((

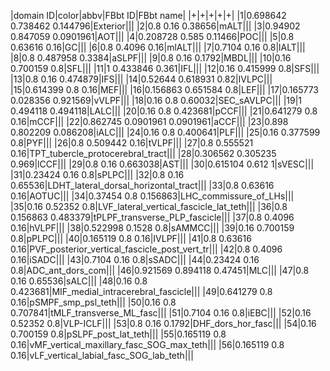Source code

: |domain ID|color|abbv|FBbt ID|FBbt name|
|+|+|+|+|+|
|1|0.698642 0.738462 0.144796|Exterior|||
|2|0.8 0.16 0.38656|mALT|||
|3|0.94902 0.847059 0.0901961|AOT|||
|4|0.208728 0.585 0.11466|POC|||
|5|0.8 0.63616 0.16|GC|||
|6|0.8 0.4096 0.16|mlALT|||
|7|0.7104 0.16 0.8|lALT|||
|8|0.8 0.487958 0.3384|aSLPF|||
|9|0.8 0.16 0.1792|MBDL|||
|10|0.16 0.700159 0.8|SFL|||
|11|1 0.433846 0.361|IFL|||
|12|0.16 0.415999 0.8|SFS|||
|13|0.8 0.16 0.474879|IFS|||
|14|0.52644 0.618931 0.82|IVLPC|||
|15|0.614399 0.8 0.16|MEF|||
|16|0.156863 0.651584 0.8|LEF|||
|17|0.165773 0.028356 0.921569|vVLPF|||
|18|0.16 0.8 0.60032|SEC_sAVLPC|||
|19|1 0.494118 0.494118|LALC|||
|20|0.16 0.8 0.423681|pCCF|||
|21|0.641279 0.8 0.16|mCCF|||
|22|0.862745 0.0901961 0.0901961|aCCF|||
|23|0.898 0.802209 0.086208|iALC|||
|24|0.16 0.8 0.400641|PLF|||
|25|0.16 0.377599 0.8|PYF|||
|26|0.8 0.509442 0.16|tVLPF|||
|27|0.8 0.555521 0.16|TPT_tubercle_protocerebral_tract|||
|28|0.306562 0.305235 0.969|lCCF|||
|29|0.8 0.16 0.663038|AST|||
|30|0.615104 0.612 1|sVESC|||
|31|0.23424 0.16 0.8|sPLPC|||
|32|0.8 0.16 0.65536|LDHT_lateral_dorsal_horizontal_tract|||
|33|0.8 0.63616 0.16|AOTUC|||
|34|0.37454 0.8 0.156863|LHC_commissure_of_LHs|||
|35|0.16 0.52352 0.8|LVF_lateral_vertical_fascicle_lat_teth|||
|36|0.8 0.156863 0.483379|tPLPF_transverse_PLP_fascicle|||
|37|0.8 0.4096 0.16|hVLPF|||
|38|0.522998 0.1528 0.8|sAMMCC|||
|39|0.16 0.700159 0.8|pPLPC|||
|40|0.165119 0.8 0.16|IVLPF|||
|41|0.8 0.63616 0.16|PVF_posterior_vertical_fascicle_post_vert_tr|||
|42|0.8 0.4096 0.16|iSADC|||
|43|0.7104 0.16 0.8|sSADC|||
|44|0.23424 0.16 0.8|ADC_ant_dors_com|||
|46|0.921569 0.894118 0.47451|MLC|||
|47|0.8 0.16 0.65536|sALC|||
|48|0.16 0.8 0.423681|MIF_medial_intracerebral_fascicle|||
|49|0.641279 0.8 0.16|pSMPF_smp_psl_teth|||
|50|0.16 0.8 0.707841|tMLF_transverse_ML_fasc|||
|51|0.7104 0.16 0.8|iEBC|||
|52|0.16 0.52352 0.8|VLP-ICLF|||
|53|0.8 0.16 0.1792|DHF_dors_hor_fasc|||
|54|0.16 0.700159 0.8|pSLPF_post_lat_teth|||
|55|0.165119 0.8 0.16|vMF_vertical_maxillary_fasc_SOG_max_teth|||
|56|0.165119 0.8 0.16|vLF_vertical_labial_fasc_SOG_lab_teth|||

))

◆ WHAT IS EXPECTED
Set the whole listing down again unchanged, apart from the pictures, which are omitted.

◆ SOLUTION BELOW
Source code

: |domain ID|color|abbv|FBbt ID|FBbt name|
|+|+|+|+|+|
|1|0.698642 0.738462 0.144796|Exterior|||
|2|0.8 0.16 0.38656|mALT|||
|3|0.94902 0.847059 0.0901961|AOT|||
|4|0.208728 0.585 0.11466|POC|||
|5|0.8 0.63616 0.16|GC|||
|6|0.8 0.4096 0.16|mlALT|||
|7|0.7104 0.16 0.8|lALT|||
|8|0.8 0.487958 0.3384|aSLPF|||
|9|0.8 0.16 0.1792|MBDL|||
|10|0.16 0.700159 0.8|SFL|||
|11|1 0.433846 0.361|IFL|||
|12|0.16 0.415999 0.8|SFS|||
|13|0.8 0.16 0.474879|IFS|||
|14|0.52644 0.618931 0.82|IVLPC|||
|15|0.614399 0.8 0.16|MEF|||
|16|0.156863 0.651584 0.8|LEF|||
|17|0.165773 0.028356 0.921569|vVLPF|||
|18|0.16 0.8 0.60032|SEC_sAVLPC|||
|19|1 0.494118 0.494118|LALC|||
|20|0.16 0.8 0.423681|pCCF|||
|21|0.641279 0.8 0.16|mCCF|||
|22|0.862745 0.0901961 0.0901961|aCCF|||
|23|0.898 0.802209 0.086208|iALC|||
|24|0.16 0.8 0.400641|PLF|||
|25|0.16 0.377599 0.8|PYF|||
|26|0.8 0.509442 0.16|tVLPF|||
|27|0.8 0.555521 0.16|TPT_tubercle_protocerebral_tract|||
|28|0.306562 0.305235 0.969|lCCF|||
|29|0.8 0.16 0.663038|AST|||
|30|0.615104 0.612 1|sVESC|||
|31|0.23424 0.16 0.8|sPLPC|||
|32|0.8 0.16 0.65536|LDHT_lateral_dorsal_horizontal_tract|||
|33|0.8 0.63616 0.16|AOTUC|||
|34|0.37454 0.8 0.156863|LHC_commissure_of_LHs|||
|35|0.16 0.52352 0.8|LVF_lateral_vertical_fascicle_lat_teth|||
|36|0.8 0.156863 0.483379|tPLPF_transverse_PLP_fascicle|||
|37|0.8 0.4096 0.16|hVLPF|||
|38|0.522998 0.1528 0.8|sAMMCC|||
|39|0.16 0.700159 0.8|pPLPC|||
|40|0.165119 0.8 0.16|IVLPF|||
|41|0.8 0.63616 0.16|PVF_posterior_vertical_fascicle_post_vert_tr|||
|42|0.8 0.4096 0.16|iSADC|||
|43|0.7104 0.16 0.8|sSADC|||
|44|0.23424 0.16 0.8|ADC_ant_dors_com|||
|46|0.921569 0.894118 0.47451|MLC|||
|47|0.8 0.16 0.65536|sALC|||
|48|0.16 0.8 0.423681|MIF_medial_intracerebral_fascicle|||
|49|0.641279 0.8 0.16|pSMPF_smp_psl_teth|||
|50|0.16 0.8 0.707841|tMLF_transverse_ML_fasc|||
|51|0.7104 0.16 0.8|iEBC|||
|52|0.16 0.52352 0.8|VLP-ICLF|||
|53|0.8 0.16 0.1792|DHF_dors_hor_fasc|||
|54|0.16 0.700159 0.8|pSLPF_post_lat_teth|||
|55|0.165119 0.8 0.16|vMF_vertical_maxillary_fasc_SOG_max_teth|||
|56|0.165119 0.8 0.16|vLF_vertical_labial_fasc_SOG_lab_teth|||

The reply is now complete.